* _WHAT YOU NEED TO DO_: Once every line below with "grep" has been counted, state the total and nothing else.

Plain-text document sources
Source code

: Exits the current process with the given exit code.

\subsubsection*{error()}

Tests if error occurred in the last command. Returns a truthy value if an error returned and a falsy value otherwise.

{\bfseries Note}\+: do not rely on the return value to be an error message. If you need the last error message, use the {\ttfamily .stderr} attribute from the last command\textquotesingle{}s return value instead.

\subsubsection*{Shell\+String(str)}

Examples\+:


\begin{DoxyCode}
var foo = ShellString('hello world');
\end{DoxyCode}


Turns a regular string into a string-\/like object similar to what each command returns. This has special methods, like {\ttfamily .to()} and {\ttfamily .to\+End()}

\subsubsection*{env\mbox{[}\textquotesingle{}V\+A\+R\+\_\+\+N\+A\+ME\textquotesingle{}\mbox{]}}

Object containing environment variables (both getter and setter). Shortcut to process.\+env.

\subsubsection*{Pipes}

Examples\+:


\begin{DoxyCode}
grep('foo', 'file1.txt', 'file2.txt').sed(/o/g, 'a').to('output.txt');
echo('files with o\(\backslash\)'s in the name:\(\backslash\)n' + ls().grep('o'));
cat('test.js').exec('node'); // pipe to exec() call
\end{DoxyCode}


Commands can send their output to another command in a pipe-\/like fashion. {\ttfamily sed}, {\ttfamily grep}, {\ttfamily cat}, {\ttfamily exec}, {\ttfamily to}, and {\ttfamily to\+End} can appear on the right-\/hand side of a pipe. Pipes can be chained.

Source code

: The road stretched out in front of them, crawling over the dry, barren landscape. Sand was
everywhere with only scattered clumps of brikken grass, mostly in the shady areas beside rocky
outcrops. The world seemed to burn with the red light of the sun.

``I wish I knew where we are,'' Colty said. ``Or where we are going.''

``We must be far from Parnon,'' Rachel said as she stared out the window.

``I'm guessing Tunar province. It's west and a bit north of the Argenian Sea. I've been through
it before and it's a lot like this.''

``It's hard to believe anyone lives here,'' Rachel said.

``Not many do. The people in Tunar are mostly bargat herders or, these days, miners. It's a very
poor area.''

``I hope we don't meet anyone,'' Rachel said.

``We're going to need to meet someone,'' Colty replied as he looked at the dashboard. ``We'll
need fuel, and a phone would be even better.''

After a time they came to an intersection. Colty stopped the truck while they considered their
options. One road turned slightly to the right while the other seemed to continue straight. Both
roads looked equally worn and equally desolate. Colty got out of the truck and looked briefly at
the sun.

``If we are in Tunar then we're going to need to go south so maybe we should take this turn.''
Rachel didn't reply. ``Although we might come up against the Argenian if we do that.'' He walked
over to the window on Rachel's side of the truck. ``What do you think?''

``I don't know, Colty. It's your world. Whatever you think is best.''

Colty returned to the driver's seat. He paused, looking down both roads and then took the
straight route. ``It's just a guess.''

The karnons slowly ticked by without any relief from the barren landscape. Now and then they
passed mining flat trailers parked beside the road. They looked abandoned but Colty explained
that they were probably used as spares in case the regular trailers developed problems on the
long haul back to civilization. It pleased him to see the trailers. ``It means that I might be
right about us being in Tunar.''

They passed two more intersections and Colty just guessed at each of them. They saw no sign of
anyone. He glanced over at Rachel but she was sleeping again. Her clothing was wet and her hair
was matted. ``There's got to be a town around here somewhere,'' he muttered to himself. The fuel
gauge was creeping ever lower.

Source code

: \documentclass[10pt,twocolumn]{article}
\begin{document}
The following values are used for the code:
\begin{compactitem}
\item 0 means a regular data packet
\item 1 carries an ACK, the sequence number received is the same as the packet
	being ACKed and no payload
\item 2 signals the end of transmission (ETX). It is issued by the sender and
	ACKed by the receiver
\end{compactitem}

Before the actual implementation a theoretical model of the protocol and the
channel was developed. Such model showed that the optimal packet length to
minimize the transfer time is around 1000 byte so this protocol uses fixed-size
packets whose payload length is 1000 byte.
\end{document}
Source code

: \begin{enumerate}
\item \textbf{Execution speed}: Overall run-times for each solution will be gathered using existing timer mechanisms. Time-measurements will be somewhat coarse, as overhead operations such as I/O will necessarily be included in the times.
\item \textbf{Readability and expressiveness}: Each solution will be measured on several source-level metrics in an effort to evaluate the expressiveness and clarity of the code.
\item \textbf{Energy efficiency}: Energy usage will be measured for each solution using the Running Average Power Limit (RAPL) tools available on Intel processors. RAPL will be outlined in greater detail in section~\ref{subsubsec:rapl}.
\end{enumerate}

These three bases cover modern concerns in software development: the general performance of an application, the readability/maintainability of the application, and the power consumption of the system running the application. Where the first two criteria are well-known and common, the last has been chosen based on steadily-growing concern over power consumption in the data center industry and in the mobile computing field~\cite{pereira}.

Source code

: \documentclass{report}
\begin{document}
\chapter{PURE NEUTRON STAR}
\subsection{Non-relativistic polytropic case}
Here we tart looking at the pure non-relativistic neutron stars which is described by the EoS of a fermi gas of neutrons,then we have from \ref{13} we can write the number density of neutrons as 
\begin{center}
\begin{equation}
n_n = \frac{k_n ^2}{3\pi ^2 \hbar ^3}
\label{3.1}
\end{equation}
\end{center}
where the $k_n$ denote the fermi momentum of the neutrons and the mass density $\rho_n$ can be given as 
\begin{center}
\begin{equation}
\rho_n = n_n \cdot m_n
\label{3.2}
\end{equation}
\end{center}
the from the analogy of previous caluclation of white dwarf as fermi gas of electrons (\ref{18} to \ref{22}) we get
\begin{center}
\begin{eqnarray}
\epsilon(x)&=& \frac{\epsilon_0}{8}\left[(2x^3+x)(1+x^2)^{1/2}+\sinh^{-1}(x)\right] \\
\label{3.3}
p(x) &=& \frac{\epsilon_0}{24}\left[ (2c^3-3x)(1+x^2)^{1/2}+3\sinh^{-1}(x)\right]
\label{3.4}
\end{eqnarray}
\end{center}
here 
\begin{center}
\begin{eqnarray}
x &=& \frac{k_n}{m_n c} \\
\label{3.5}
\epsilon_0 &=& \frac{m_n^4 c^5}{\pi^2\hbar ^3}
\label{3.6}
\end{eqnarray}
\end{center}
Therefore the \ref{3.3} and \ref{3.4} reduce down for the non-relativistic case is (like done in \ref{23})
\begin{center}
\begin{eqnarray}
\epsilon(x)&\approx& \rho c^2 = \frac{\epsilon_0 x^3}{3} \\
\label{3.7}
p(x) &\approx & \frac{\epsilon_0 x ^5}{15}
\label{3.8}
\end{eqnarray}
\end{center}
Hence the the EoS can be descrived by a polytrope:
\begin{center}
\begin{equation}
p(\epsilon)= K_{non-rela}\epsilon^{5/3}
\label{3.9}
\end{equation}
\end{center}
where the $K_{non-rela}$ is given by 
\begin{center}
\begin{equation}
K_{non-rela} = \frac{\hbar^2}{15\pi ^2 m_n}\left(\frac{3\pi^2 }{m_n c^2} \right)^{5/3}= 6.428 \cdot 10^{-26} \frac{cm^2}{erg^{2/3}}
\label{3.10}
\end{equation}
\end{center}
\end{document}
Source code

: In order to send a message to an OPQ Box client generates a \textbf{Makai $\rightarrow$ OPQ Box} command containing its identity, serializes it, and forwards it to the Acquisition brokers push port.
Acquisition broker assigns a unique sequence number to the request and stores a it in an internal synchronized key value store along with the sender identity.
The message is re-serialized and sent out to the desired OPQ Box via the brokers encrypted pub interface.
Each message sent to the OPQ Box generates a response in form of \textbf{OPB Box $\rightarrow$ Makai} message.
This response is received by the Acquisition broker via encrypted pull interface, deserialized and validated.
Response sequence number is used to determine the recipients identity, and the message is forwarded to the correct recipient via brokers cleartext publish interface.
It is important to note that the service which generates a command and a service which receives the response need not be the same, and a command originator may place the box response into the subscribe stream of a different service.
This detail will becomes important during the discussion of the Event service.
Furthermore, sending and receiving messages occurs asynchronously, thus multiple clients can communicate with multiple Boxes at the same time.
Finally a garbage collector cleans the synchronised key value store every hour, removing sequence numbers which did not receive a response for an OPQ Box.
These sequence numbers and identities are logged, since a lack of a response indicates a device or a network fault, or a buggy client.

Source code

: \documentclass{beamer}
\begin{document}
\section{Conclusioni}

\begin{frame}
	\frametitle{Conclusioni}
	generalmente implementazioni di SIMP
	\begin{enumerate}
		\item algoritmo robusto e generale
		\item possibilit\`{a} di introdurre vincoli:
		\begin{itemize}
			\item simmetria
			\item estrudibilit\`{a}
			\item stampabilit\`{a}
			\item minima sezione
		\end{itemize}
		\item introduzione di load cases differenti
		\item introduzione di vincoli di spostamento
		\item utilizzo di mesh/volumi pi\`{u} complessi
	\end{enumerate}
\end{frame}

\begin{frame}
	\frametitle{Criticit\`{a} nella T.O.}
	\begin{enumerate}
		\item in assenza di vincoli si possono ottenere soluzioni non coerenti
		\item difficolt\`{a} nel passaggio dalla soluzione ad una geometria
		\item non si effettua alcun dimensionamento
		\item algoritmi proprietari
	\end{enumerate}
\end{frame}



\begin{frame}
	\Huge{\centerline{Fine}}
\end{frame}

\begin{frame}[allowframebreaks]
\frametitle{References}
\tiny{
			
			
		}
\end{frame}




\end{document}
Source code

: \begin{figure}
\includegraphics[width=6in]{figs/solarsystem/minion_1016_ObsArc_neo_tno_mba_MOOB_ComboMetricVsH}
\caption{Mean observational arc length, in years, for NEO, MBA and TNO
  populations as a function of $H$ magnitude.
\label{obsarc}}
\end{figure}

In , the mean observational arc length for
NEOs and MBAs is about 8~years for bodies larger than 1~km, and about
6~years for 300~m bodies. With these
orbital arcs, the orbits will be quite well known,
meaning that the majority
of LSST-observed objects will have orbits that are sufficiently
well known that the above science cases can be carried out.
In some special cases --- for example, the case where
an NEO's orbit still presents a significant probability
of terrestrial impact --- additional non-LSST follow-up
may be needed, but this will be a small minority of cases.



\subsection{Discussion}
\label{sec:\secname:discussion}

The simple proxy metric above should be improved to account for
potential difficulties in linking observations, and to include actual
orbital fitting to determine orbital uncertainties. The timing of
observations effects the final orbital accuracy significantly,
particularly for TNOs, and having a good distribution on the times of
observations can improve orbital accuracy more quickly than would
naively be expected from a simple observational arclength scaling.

* _RESPONSE TO THE EXERCISE_: 3